同成果は、東大大学院 医学系研究科 機能生物学専攻 生理学講座 細胞分子生理学分野の近藤将史助教、同・松崎政紀教授(理化学研究所 脳神経科学研究センター 脳機能動態学連携研究チーム・チームリーダー兼任)らの研究チームによるもの。詳細は、ライフサイエンスを扱うオープンアクセスジャーナル「Cell Reports」に掲載された。

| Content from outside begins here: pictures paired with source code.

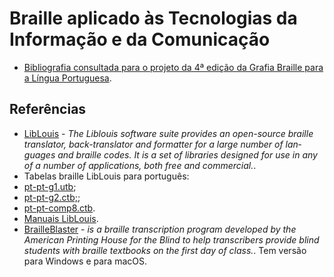 # Braille aplicado às Tecnologias da Informação e da Comunicação

- [Bibliografia consultada para o projeto da 4ª edição da Grafia Braille para a Língua Portuguesa](bibliografia.md).

## Referências
- [LibLouis](http://liblouis.org) - <em lang="en" xml:lang="en">The Liblouis software suite provides an open-source braille translator, back-translator and formatter for a large number of languages and braille codes. It is a set of libraries designed for use in any of a number of applications, both free and commercial.</em>. 
 - Tabelas braille LibLouis para português:
  - [pt-pt-g1.utb](https://github.com/liblouis/liblouis/blob/master/tables/pt-pt-g1.utb);
  - [pt-pt-g2.ctb;](https://github.com/liblouis/liblouis/blob/master/tables/pt-pt-g2.ctb);
  - [pt-pt-comp8.ctb](https://github.com/liblouis/liblouis/blob/master/tables/pt-pt-comp8.ctb).
 - [Manuais LibLouis](http://liblouis.org/documentation/).
- [BrailleBlaster](http://brailleblaster.org/download.php) - <em lang="en" xml:lang="en">is a braille transcription program developed by the American Printing House for the Blind to help transcribers provide blind students with braille textbooks on the first day of class.</em>. Tem versão para Windows e para macOS.
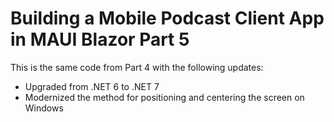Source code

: # Building a Mobile Podcast Client App in MAUI Blazor Part 5

This is the same code from Part 4 with the following updates:

- Upgraded from .NET 6 to .NET 7
- Modernized the method for positioning and centering the screen on Windows




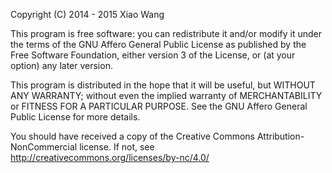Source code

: Copyright (C) 2014 - 2015 Xiao Wang

This program is free software: you can redistribute it and/or modify
it under the terms of the GNU Affero General Public License as
published by the Free Software Foundation, either version 3 of the
License, or (at your option) any later version.

This program is distributed in the hope that it will be useful,
but WITHOUT ANY WARRANTY; without even the implied warranty of
MERCHANTABILITY or FITNESS FOR A PARTICULAR PURPOSE.  See the
GNU Affero General Public License for more details.

You should have received a copy of the Creative Commons 
Attribution-NonCommercial license. If not, see <http://creativecommons.org/licenses/by-nc/4.0/>
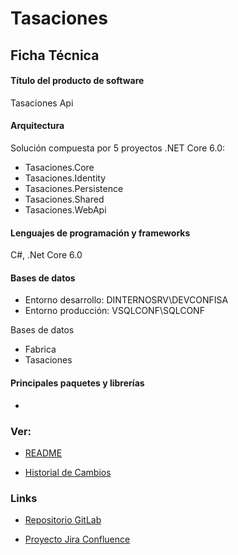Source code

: # Tasaciones
## Ficha Técnica

#### Título del producto de software

Tasaciones Api

#### Arquitectura

Solución compuesta por 5 proyectos .NET Core 6.0:
- Tasaciones.Core
- Tasaciones.Identity
- Tasaciones.Persistence
- Tasaciones.Shared
- Tasaciones.WebApi

#### Lenguajes de programación y frameworks

C#, .Net Core 6.0

#### Bases de datos

- Entorno desarrollo: DINTERNOSRV\DEVCONFISA
- Entorno producción: VSQLCONF\SQLCONF

Bases de datos

  -  Fabrica
  -  Tasaciones

#### Principales paquetes y librerías

- 

### Ver:

- [README](http://192.168.100.175:8081/api/Tasaciones/Docs/README.html)

- [Historial de Cambios](http://192.168.100.175:8081/api/Tasaciones/Docs/HISTORY.html)

### Links

- [Repositorio GitLab](http://192.168.100.175/desarrolloti/tasaciones)

- [Proyecto Jira Confluence](#)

動物が生きていくには、外界からの感覚入力を手がかりに、適切な運動(行動)をすることが重要だ。どのような感覚情報が生存に重要かを決める要素のひとつが、水や食物などの「報酬」である。それを端的に示す現象が、ベルを鳴らしてからエサを上げると、最終的にはベルの音を聞いただけで唾液を分泌するようになるという、有名な「パブロフの犬」に代表される古典的条件付けだという。
脳において、報酬信号の処理は大脳皮質以外の場所で、一方で報酬を予期させる感覚入力は主に大脳皮質処理されていることが、これまでの研究によって理解されている。しかし「パブロフの犬」のように、感覚入力と情報を結びつけるのに重要な脳部位がどこなのかは諸説あり、これまでははっきりとわかっていなかった。そこで研究チームは今回、マウスの大脳皮質、中でも前頭皮質における感覚入力と報酬を結びつける神経活動の検証を実施することにしたのだという。
今回の研究では、まず感覚入力と報酬の関係を明確にするため、マウスに音(感覚入力)と水(報酬)による古典的条件付けが行われた。音はAとBの2種類が用意され、試行するごとにランダムにどちらかの音が流されるように設定。音Aのときはそのあとに70%という高い確率で水が与えられ、逆にBのときは30%と低くなる。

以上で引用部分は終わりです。